1. middleware.ts ファイルの作成
まず、プロジェクトのルート階層にmiddleware.tsファイルを作成します。(srcディレクトリがある場合はsrcディレクトリの直下です)
下記のソースのコメントに詳細を記載しているので、確認しながら、あなたの実装に合ったような修正をお願いします。
import { NextResponse } from 'next/server';
import type { NextRequest } from 'next/server';
// Middlewareを実行するパスを指定
export const config = {
  matcher: [
    '/((?!api|_next/static|_next/image|favicon.ico|.*\\..*$).*)',
  ],
};
/*
 * 下記に一致するパスを除く、すべてのリクエストでMiddlewareを実行する
 */
// 認証が不要な公開ページのリスト
const publicRoutes = ['/login', '/register', '/forgot-password'];
// 認証後のデフォルトリダイレクト先
const HOME_URL = '/dashboard';
// Middlewareのメインロジック
export function middleware(request: NextRequest) {
  const { pathname } = request.nextUrl;
  // 1. セッション情報の取得
  const sessionToken = request.cookies.get('session-token')?.value;
  // このトークンが有効かどうかの検証をここで行うのが理想
  const isLoggedIn = !!sessionToken;
  // 2. アクセスしようとしているパスが公開ページかどうかを判定
  const isPublicRoute = publicRoutes.includes(pathname);
  // 3. 未ログイン状態で、かつ保護されたページにアクセスしようとした場合
  if (!isLoggedIn && !isPublicRoute) {
    // 元のURLをクエリパラメータに付けてログインページへリダイレクト
    const loginUrl = new URL('/login', request.url);
    if (pathname !== '/') {
      loginUrl.searchParams.set('redirect', pathname);
    }
    return NextResponse.redirect(loginUrl);
  }
  // 4. ログイン済み状態で、公開ページ(ログインページなど)にアクセスしようとした場合
  if (isLoggedIn && isPublicRoute) {
    // ホームページ(ダッシュボードなど)へリダイレクト
    return NextResponse.redirect(new URL(HOME_URL, request.url));
  }
  // 5. 上記のいずれにも当てはまらない場合は、リクエストをそのまま通す
  return NextResponse.next();
}
3. 環境に応じた設定の追加
本番環境とテスト環境で異なる動作が必要な場合:
// 環境変数を使用した設定例const isDevelopment = process.env.NODE_ENV === 'development';
const isProduction = process.env.NODE_ENV === 'production';
// 開発環境では認証チェックをスキップする場合if (isDevelopment && process.env.SKIP_AUTH === 'true') {
  return NextResponse.next();
}
envに本番・ステージング・開発環境などの設定をし、条件分岐で動作を変更すれば、開発環境による認証を回避することができます。
セキュリティ考慮事項
cookiesに保存したセッショントークンの判定のみで不安な場合は、内部APIでセッショントークンが有効化判定するのも良いでしょう。

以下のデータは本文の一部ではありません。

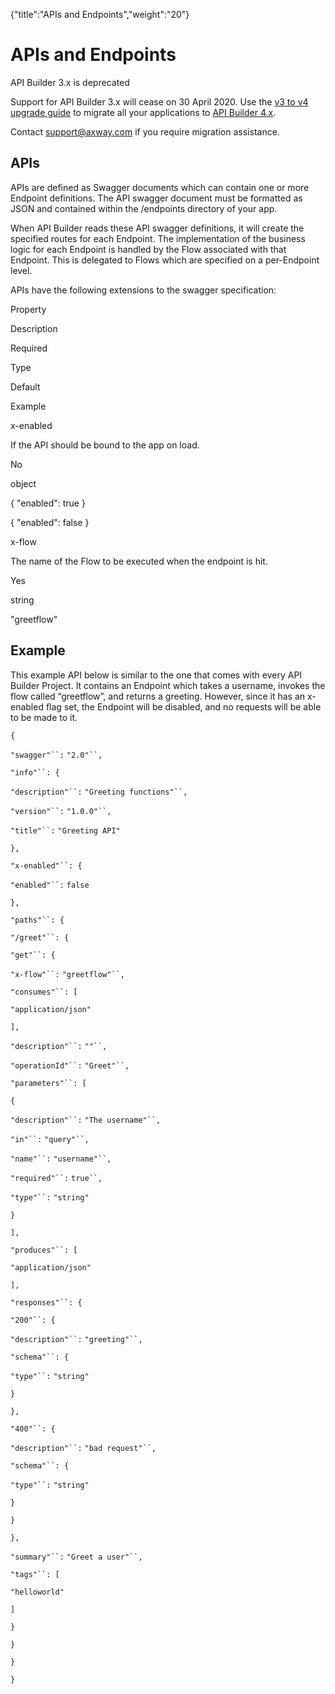 {"title":"APIs and Endpoints","weight":"20"} 

# APIs and Endpoints

API Builder 3.x is deprecated

Support for API Builder 3.x will cease on 30 April 2020. Use the [v3 to v4 upgrade guide](https://docs.axway.com/bundle/API_Builder_4x_allOS_en/page/api_builder_v3_to_v4_upgrade_guide.html) to migrate all your applications to [API Builder 4.x](https://docs.axway.com/bundle/API_Builder_4x_allOS_en/page/api_builder_getting_started_guide.html).

Contact [support@axway.com](mailto:support@axway.com) if you require migration assistance.

## APIs

APIs are defined as Swagger documents which can contain one or more Endpoint definitions. The API swagger document must be formatted as JSON and contained within the /endpoints directory of your app.

When API Builder reads these API swagger definitions, it will create the specified routes for each Endpoint. The implementation of the business logic for each Endpoint is handled by the Flow associated with that Endpoint. This is delegated to Flows which are specified on a per-Endpoint level.

APIs have the following extensions to the swagger specification:

Property

Description

Required

Type

Default

Example

x-enabled

If the API should be bound to the app on load.

No

object

{ "enabled": true }

{ "enabled": false }

x-flow

The name of the Flow to be executed when the endpoint is hit.

Yes

string

"greetflow"

## Example

This example API below is similar to the one that comes with every API Builder Project. It contains an Endpoint which takes a username, invokes the flow called “greetflow”, and returns a greeting. However, since it has an x-enabled flag set, the Endpoint will be disabled, and no requests will be able to be made to it.

`{`

`"swagger"``:` `"2.0"``,`

`"info"``: {`

`"description"``:` `"Greeting functions"``,`

`"version"``:` `"1.0.0"``,`

`"title"``:` `"Greeting API"`

`},`

`"x-enabled"``: {`

`"enabled"``:` `false`

`},`

`"paths"``: {`

`"/greet"``: {`

`"get"``: {`

`"x-flow"``:` `"greetflow"``,`

`"consumes"``: [`

`"application/json"`

`],`

`"description"``:` `""``,`

`"operationId"``:` `"Greet"``,`

`"parameters"``: [`

`{`

`"description"``:` `"The username"``,`

`"in"``:` `"query"``,`

`"name"``:` `"username"``,`

`"required"``:` `true``,`

`"type"``:` `"string"`

`}`

`],`

`"produces"``: [`

`"application/json"`

`],`

`"responses"``: {`

`"200"``: {`

`"description"``:` `"greeting"``,`

`"schema"``: {`

`"type"``:` `"string"`

`}`

`},`

`"400"``: {`

`"description"``:` `"bad request"``,`

`"schema"``: {`

`"type"``:` `"string"`

`}`

`}`

`},`

`"summary"``:` `"Greet a user"``,`

`"tags"``: [`

`"helloworld"`

`]`

`}`

`}`

`}`

`}`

高いセキュリティが必要なサービスかどうかで、実装するか考慮してください
(例: `/api/auth/verify`)を作成し、`fetch`で呼び出すのが一般的です。
// より安全なセッション検証の例(API経由)
async function isValidSession(req: NextRequest): Promise<boolean> {
  const sessionToken = req.cookies.get('session-token')?.value;
  if (!sessionToken) return false;
  try {
    // 内部APIにセッショントークンを送り、有効性を確認
    // Next.js 13以降では、リクエスト元のURLをベースに絶対パスを生成できる
    const verifyUrl = new URL('/api/auth/verify', req.url);
    const response = await fetch(verifyUrl, {
      method: 'POST',
      headers: {
        'Content-Type': 'application/json',
        // Cookieをサーバーサイドのfetchで送信する場合、手動で付与する必要がある
        'Cookie': `session-token=${sessionToken}`,
      },
    });
    return response.ok; // APIが2xxステータスを返せば有効とみなす
  } catch (error) {
    console.error('Session validation error:', error);
    return false;
  }
}
// middleware.ts 内での呼び出し例
// const isLoggedIn = await isValidSession(request);</boolean>
middleware.tsを使用する主なメリットとまとめ
middleware.tsで認証ロジックを集約することによって、TOP画面とログイン画面のリダイレクト処理などを、ページのレンタリング前に実行することができます。
具体的なメリットとしては下記になります
・一元管理: 認証ロジックを1つのファイルに集約できる
・優れたUX: ページがレンダリングされる前にリダイレクトするため、画面のチラつきが発生しない
・高速動作: Edge Runtime で実行されるためパフォーマンスが良い
・サーバーサイド処理: クライアントサイドでの認証チェックより安全
・SEO対応: 適切なHTTPステータスコードでのリダイレクト
小規模ならページでしたら、ログイン画面かTOPページで認証してしまった方が楽な場合もありますが、画面が増えるために認証の処理を全ての画面のファイルに記載する必要が出てきます。
処理が散らばってしまわないようにするためにも、リダイレクトなどの対応は、 middleware.tsに記載するようにしましょう。